Supplied data -
········

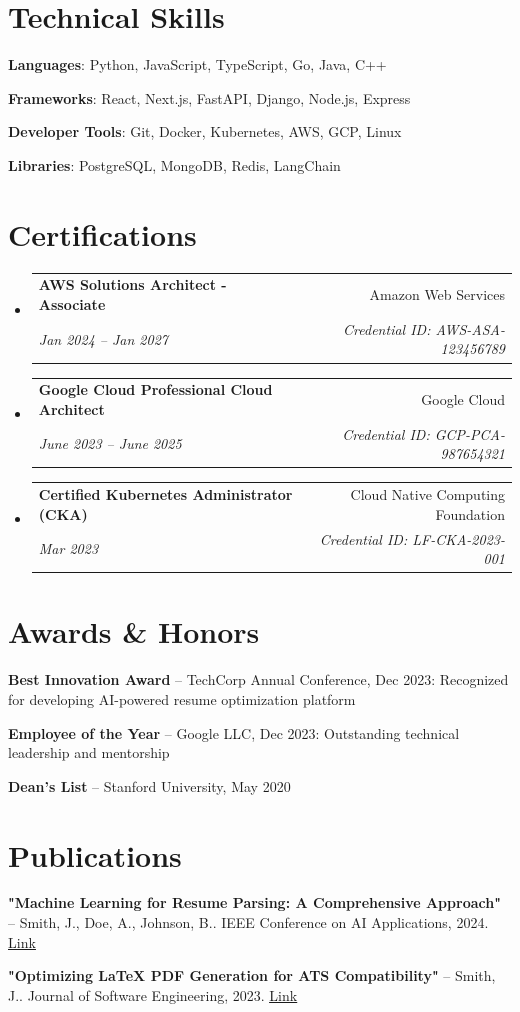 \documentclass[letterpaper,11pt]{article}
\makeatletter
\newcommand{\resumeItem}[1]{
  \item\small{
    {#1 \vspace{-2pt}}
  }
}
\newcommand{\resumeSubheading}[4]{
  \vspace{-2pt}\item
    \begin{tabular*}{0.97\textwidth}[t]{l@{\extracolsep{\fill}}r}
      \textbf{#1} & #2 \\
      \textit{\small#3} & \textit{\small #4} \\
    \end{tabular*}\vspace{-7pt}
}
\newcommand{\resumeSubHeadingListStart}{\begin{itemize}[leftmargin=0.15in, label={}]}
\newcommand{\resumeSubHeadingListEnd}{\end{itemize}}
\makeatother
\begin{document}
\section{Technical Skills}
 \begin{itemize}[leftmargin=0.15in, label={}]
    \small{\item{
    \resumeItem{\textbf{Languages}: Python, JavaScript, TypeScript, Go, Java, C++}
    \resumeItem{\textbf{Frameworks}: React, Next.js, FastAPI, Django, Node.js, Express}
    \resumeItem{\textbf{Developer Tools}: Git, Docker, Kubernetes, AWS, GCP, Linux}
    \resumeItem{\textbf{Libraries}: PostgreSQL, MongoDB, Redis, LangChain}
    }}
 \end{itemize}


\section{Certifications}
  \resumeSubHeadingListStart
    \resumeSubheading
      {AWS Solutions Architect - Associate}{Amazon Web Services}
      {Jan 2024 -- Jan 2027}{Credential ID: AWS-ASA-123456789}
    \resumeSubheading
      {Google Cloud Professional Cloud Architect}{Google Cloud}
      {June 2023 -- June 2025}{Credential ID: GCP-PCA-987654321}
    \resumeSubheading
      {Certified Kubernetes Administrator (CKA)}{Cloud Native Computing Foundation}
      {Mar 2023}{Credential ID: LF-CKA-2023-001}
  \resumeSubHeadingListEnd


\section{Awards \& Honors}
 \begin{itemize}[leftmargin=0.15in, label={}]
    \small{\item{
    \resumeItem{\textbf{Best Innovation Award} -- TechCorp Annual Conference, Dec 2023: Recognized for developing AI-powered resume optimization platform}
    \resumeItem{\textbf{Employee of the Year} -- Google LLC, Dec 2023: Outstanding technical leadership and mentorship}
    \resumeItem{\textbf{Dean's List} -- Stanford University, May 2020}
    }}
 \end{itemize}


\section{Publications}
 \begin{itemize}[leftmargin=0.15in, label={}]
    \small{\item{
    \resumeItem{\textbf{"Machine Learning for Resume Parsing: A Comprehensive Approach"} -- Smith, J., Doe, A., Johnson, B.. IEEE Conference on AI Applications, 2024. \href{https://doi.org/10.1109/example.2024.001}{\underline{Link}}}
    \resumeItem{\textbf{"Optimizing LaTeX PDF Generation for ATS Compatibility"} -- Smith, J.. Journal of Software Engineering, 2023. \href{https://doi.org/10.1234/jse.2023.456}{\underline{Link}}}
    }}
 \end{itemize}
\end{document}
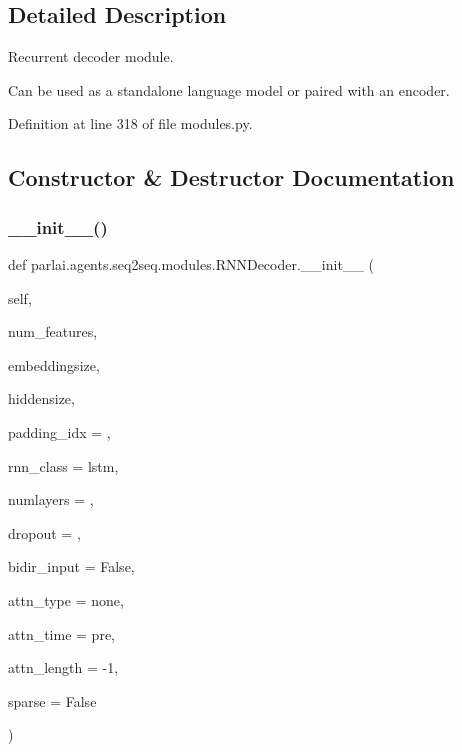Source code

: \subsection{Detailed Description}
\begin{DoxyVerb}Recurrent decoder module.

Can be used as a standalone language model or paired with an encoder.
\end{DoxyVerb}
 

Definition at line 318 of file modules.\+py.



\subsection{Constructor \& Destructor Documentation}
\mbox{\label{classparlai_1_1agents_1_1seq2seq_1_1modules_1_1RNNDecoder_ac115797a89d673f99c26d1ed9fba6d30}} 
\subsubsection{\texorpdfstring{\+\_\+\+\_\+init\+\_\+\+\_\+()}{\_\_init\_\_()}}
{\footnotesize\ttfamily def parlai.\+agents.\+seq2seq.\+modules.\+R\+N\+N\+Decoder.\+\_\+\+\_\+init\+\_\+\+\_\+ (\begin{DoxyParamCaption}\item[{}]{self,  }\item[{}]{num\+\_\+features,  }\item[{}]{embeddingsize,  }\item[{}]{hiddensize,  }\item[{}]{padding\+\_\+idx = {},  }\item[{}]{rnn\+\_\+class = {\ttfamily \textquotesingle{}lstm\textquotesingle{}},  }\item[{}]{numlayers = {},  }\item[{}]{dropout = {},  }\item[{}]{bidir\+\_\+input = {\ttfamily False},  }\item[{}]{attn\+\_\+type = {\ttfamily \textquotesingle{}none\textquotesingle{}},  }\item[{}]{attn\+\_\+time = {\ttfamily \textquotesingle{}pre\textquotesingle{}},  }\item[{}]{attn\+\_\+length = {\ttfamily -\/1},  }\item[{}]{sparse = {\ttfamily False} }\end{DoxyParamCaption})}

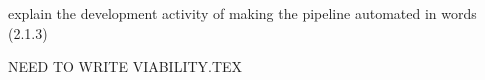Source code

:



\ac{explain the development activity of making the pipeline automated in words (2.1.3)}



\ac{ NEED TO WRITE VIABILITY.TEX}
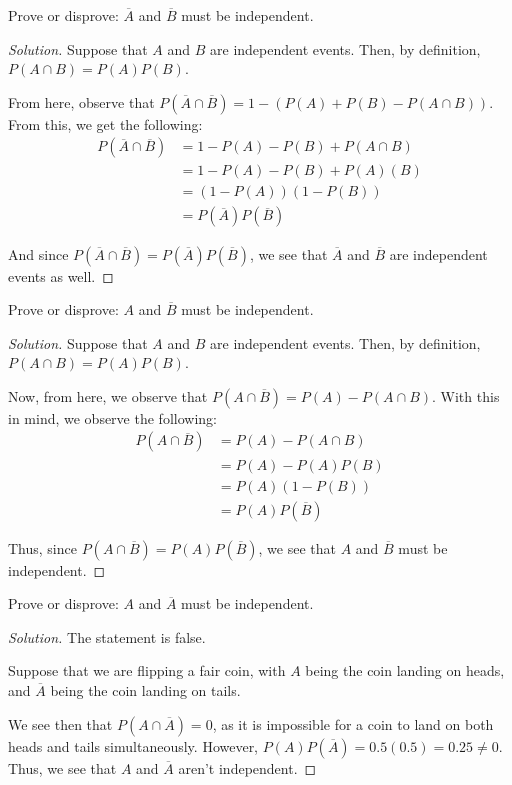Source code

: \documentclass{article}
\newenvironment{solution}{\begin{proof}[Solution]}{\end{proof}}
\begin{document}
\begin{hw}
	Prove or disprove: $\overline{A}$ and $\overline{B}$ must be independent.
\end{hw}
\begin{solution}
	Suppose that $A$ and $B$ are independent events. Then, by definition, $P(A \cap B) = P(A)P(B)$.
	
	From here, observe that $P(\overline{A} \cap \overline{B}) = 1 - (P(A) + P(B) - P(A \cap B))$. From this, we get the following:
	\begin{align*}
		P(\overline{A} \cap \overline{B}) &= 1 - P(A) - P(B) + P(A \cap B) \\
		&= 1 - P(A) - P(B) + P(A)(B) \\
		&= (1-P(A))(1-P(B)) \\
		&= P(\overline{A})P(\overline{B})
	\end{align*}

	And since $P(\overline{A} \cap \overline{B}) = P(\overline{A})P(\overline{B})$, we see that $\overline{A}$ and $\overline{B}$ are independent events as well.
\end{solution}

\begin{hw}
	Prove or disprove: $A$ and $\overline{B}$ must be independent.
\end{hw}
\begin{solution}
	Suppose that $A$ and $B$ are independent events. Then, by definition, $P(A \cap B) = P(A)P(B)$.
	
	Now, from here, we observe that $P(A \cap \overline{B}) = P(A) - P(A \cap B)$. With this in mind, we observe the following:
	\begin{align*}
		P(A \cap \overline{B}) &= P(A) - P(A \cap B) \\
		&= P(A) - P(A)P(B) \\
		&= P(A)(1-P(B)) \\
		&= P(A)P(\overline{B})
	\end{align*}

	Thus, since $P(A \cap \overline{B}) = P(A)P(\overline{B})$, we see that $A$ and $\overline{B}$ must be independent.
\end{solution}

\begin{hw}
	Prove or disprove: $A$ and $\overline{A}$ must be independent.
\end{hw}
\begin{solution}
	The statement is false.
	
	Suppose that we are flipping a fair coin, with $A$ being the coin landing on heads, and $\overline{A}$ being the coin landing on tails. 
	
	We see then that $P(A \cap \overline{A}) = 0$, as it is impossible for a coin to land on both heads and tails simultaneously. However, $P(A)P(\overline{A}) = 0.5(0.5) = 0.25 \not= 0$. Thus, we see that $A$ and $\overline{A}$ aren't independent.
\end{solution}
\end{document}
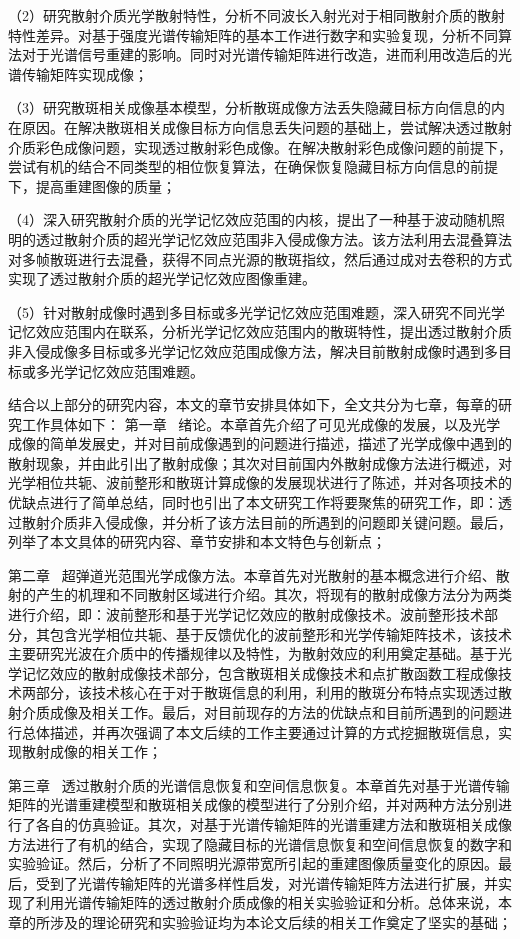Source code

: （2）研究散射介质光学散射特性，分析不同波长入射光对于相同散射介质的散射特性差异。对基于强度光谱传输矩阵的基本工作进行数字和实验复现，分析不同算法对于光谱信号重建的影响。同时对光谱传输矩阵进行改造，进而利用改造后的光谱传输矩阵实现成像；

（3）研究散斑相关成像基本模型，分析散斑成像方法丢失隐藏目标方向信息的内在原因。在解决散斑相关成像目标方向信息丢失问题的基础上，尝试解决透过散射介质彩色成像问题，实现透过散射彩色成像。在解决散射彩色成像问题的前提下，尝试有机的结合不同类型的相位恢复算法，在确保恢复隐藏目标方向信息的前提下，提高重建图像的质量；

（4）深入研究散射介质的光学记忆效应范围的内核，提出了一种基于波动随机照明的透过散射介质的超光学记忆效应范围非入侵成像方法。该方法利用去混叠算法对多帧散斑进行去混叠，获得不同点光源的散斑指纹，然后通过成对去卷积的方式实现了透过散射介质的超光学记忆效应图像重建。

（5）针对散射成像时遇到多目标或多光学记忆效应范围难题，深入研究不同光学记忆效应范围内在联系，分析光学记忆效应范围内的散斑特性，提出透过散射介质非入侵成像多目标或多光学记忆效应范围成像方法，解决目前散射成像时遇到多目标或多光学记忆效应范围难题。

结合以上部分的研究内容，本文的章节安排具体如下，全文共分为七章，每章的研究工作具体如下：
第一章 \ 绪论。本章首先介绍了可见光成像的发展，以及光学成像的简单发展史，并对目前成像遇到的问题进行描述，描述了光学成像中遇到的散射现象，并由此引出了散射成像；其次对目前国内外散射成像方法进行概述，对光学相位共轭、波前整形和散斑计算成像的发展现状进行了陈述，并对各项技术的优缺点进行了简单总结，同时也引出了本文研究工作将要聚焦的研究工作，即：透过散射介质非入侵成像，并分析了该方法目前的所遇到的问题即关键问题。最后，列举了本文具体的研究内容、章节安排和本文特色与创新点；

第二章 \ 超弹道光范围光学成像方法。本章首先对光散射的基本概念进行介绍、散射的产生的机理和不同散射区域进行介绍。其次，将现有的散射成像方法分为两类进行介绍，即：波前整形和基于光学记忆效应的散射成像技术。波前整形技术部分，其包含光学相位共轭、基于反馈优化的波前整形和光学传输矩阵技术，该技术主要研究光波在介质中的传播规律以及特性，为散射效应的利用奠定基础。基于光学记忆效应的散射成像技术部分，包含散斑相关成像技术和点扩散函数工程成像技术两部分，该技术核心在于对于散斑信息的利用，利用的散斑分布特点实现透过散射介质成像及相关工作。最后，对目前现存的方法的优缺点和目前所遇到的问题进行总体描述，并再次强调了本文后续的工作主要通过计算的方式挖掘散斑信息，实现散射成像的相关工作；

第三章 \ 透过散射介质的光谱信息恢复和空间信息恢复。本章首先对基于光谱传输矩阵的光谱重建模型和散斑相关成像的模型进行了分别介绍，并对两种方法分别进行了各自的仿真验证。其次，对基于光谱传输矩阵的光谱重建方法和散斑相关成像方法进行了有机的结合，实现了隐藏目标的光谱信息恢复和空间信息恢复的数字和实验验证。然后，分析了不同照明光源带宽所引起的重建图像质量变化的原因。最后，受到了光谱传输矩阵的光谱多样性启发，对光谱传输矩阵方法进行扩展，并实现了利用光谱传输矩阵的透过散射介质成像的相关实验验证和分析。总体来说，本章的所涉及的理论研究和实验验证均为本论文后续的相关工作奠定了坚实的基础；

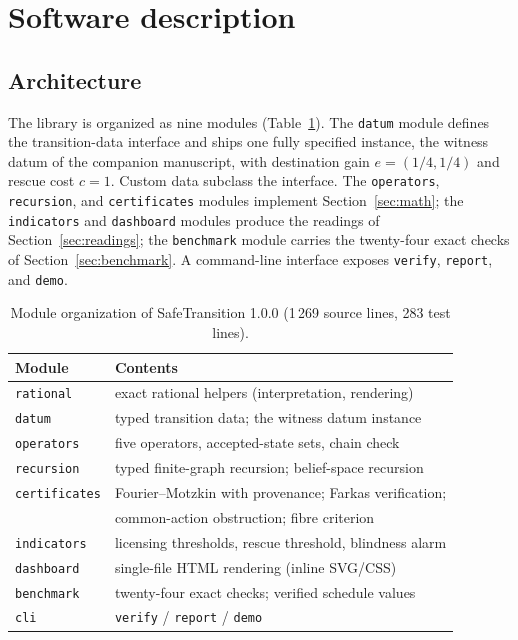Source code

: \documentclass[3p,11pt]{elsarticle}
\begin{document}
\section{Software description}\label{sec:software}

\subsection{Architecture}\label{sec:architecture}

The library is organized as nine modules (Table~\ref{tab:modules}). The
\texttt{datum} module defines the transition-data interface and ships one
fully specified instance, the witness datum of the companion manuscript,
with destination gain $e = (1/4, 1/4)$ and rescue cost $c = 1$. Custom data
subclass the interface. The \texttt{operators}, \texttt{recursion}, and
\texttt{certificates} modules implement Section~\ref{sec:math}; the
\texttt{indicators} and \texttt{dashboard} modules produce the readings of
Section~\ref{sec:readings}; the \texttt{benchmark} module carries the
twenty-four exact checks of Section~\ref{sec:benchmark}. A command-line
interface exposes \texttt{verify}, \texttt{report}, and \texttt{demo}.

\begin{table}[t]
\centering
\small
\begin{tabular}{@{}ll@{}}
\toprule
Module & Contents \\
\midrule
\texttt{rational} & exact rational helpers (interpretation, rendering) \\
\texttt{datum} & typed transition data; the witness datum instance \\
\texttt{operators} & five operators, accepted-state sets, chain check \\
\texttt{recursion} & typed finite-graph recursion; belief-space recursion \\
\texttt{certificates} & Fourier--Motzkin with provenance; Farkas verification; \\
                       & common-action obstruction; fibre criterion \\
\texttt{indicators} & licensing thresholds, rescue threshold, blindness alarm \\
\texttt{dashboard} & single-file HTML rendering (inline SVG/CSS) \\
\texttt{benchmark} & twenty-four exact checks; verified schedule values \\
\texttt{cli} & \texttt{verify} / \texttt{report} / \texttt{demo} \\
\bottomrule
\end{tabular}
\caption{Module organization of SafeTransition 1.0.0
(1\,269 source lines, 283 test lines).}
\label{tab:modules}
\end{table}
\end{document}
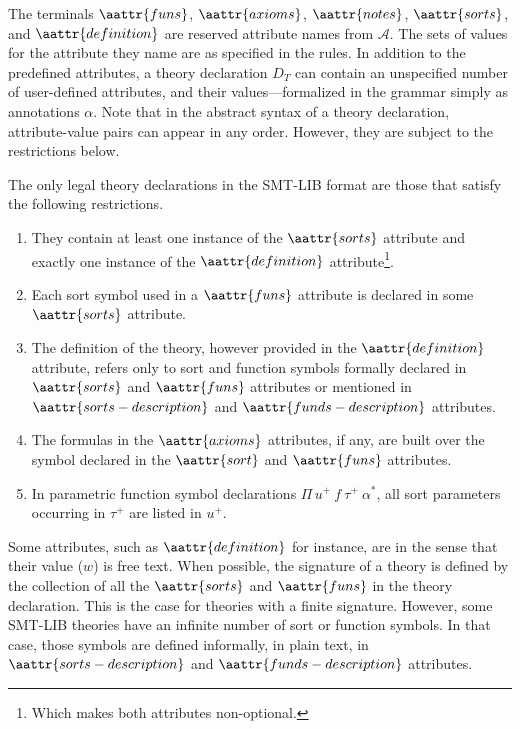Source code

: The terminals 
$\aattr{funs}$, 
$\aattr{axioms}$, 
$\aattr{notes}$, 
$\aattr{sorts}$,
and
$\aattr{definition}$
are reserved attribute names from $\mathcal{A}$. 
The sets of values for the attribute they name are as specified in the rules.
In addition to the predefined attributes,
a theory declaration $D_T$ can contain an unspecified number of 
user-defined attributes, and their values---formalized in the grammar 
simply as annotations $\alpha$.
Note that
in the abstract syntax of a theory declaration,
attribute-value pairs can appear in any order.
However, they are subject to the restrictions below.

\begin{definition}
\label{def:theory}
The only legal theory declarations in the SMT-LIB format are those 
that satisfy the following restrictions.
\begin{enumerate}
\item
They contain at least one instance of the $\aattr{sorts}$ attribute and 
exactly one instance of the $\aattr{definition}$ attribute\footnote{
Which makes both attributes non-optional.
}.

\item
Each sort symbol used in a $\aattr{funs}$ attribute is declared 
in some $\aattr{sorts}$ attribute.

\item
The definition of the theory, however provided in the $\aattr{definition}$ attribute,
refers only to sort and function symbols formally declared
in $\aattr{sorts}$ and $\aattr{funs}$ attributes or 
mentioned in $\aattr{sorts-description}$ and $\aattr{funds-description}$ attributes.

\item
The formulas in the $\aattr{axioms}$ attributes, if any,
are built over the symbol declared in the $\aattr{sort}$ and $\aattr{funs}$
attributes.

\item
In parametric function symbol declarations $\Pi\, u^+\: f\: \tau^+\: \alpha^*$,
all sort parameters occurring in $\tau^+$ are listed in $u^+$. 
\end{enumerate}
\end{definition}


Some attributes, such as $\aattr{definition}$ for instance,
are  in the sense that 
their value ($w$) is free text.
When possible,
the signature of a theory is defined by 
the collection of all the $\aattr{sorts}$ and $\aattr{funs}$ 
in the theory declaration.
This is the case for theories with a finite signature.
However, some SMT-LIB theories have an infinite number of sort 
or function symbols.
In that case, 
those symbols are defined informally, in plain text,
in $\aattr{sorts-description}$ and $\aattr{funds-description}$ attributes.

········

What you will do -
For the string "Thus", give the number of lines in the records that contain it and nothing besides.

Expected answer -
2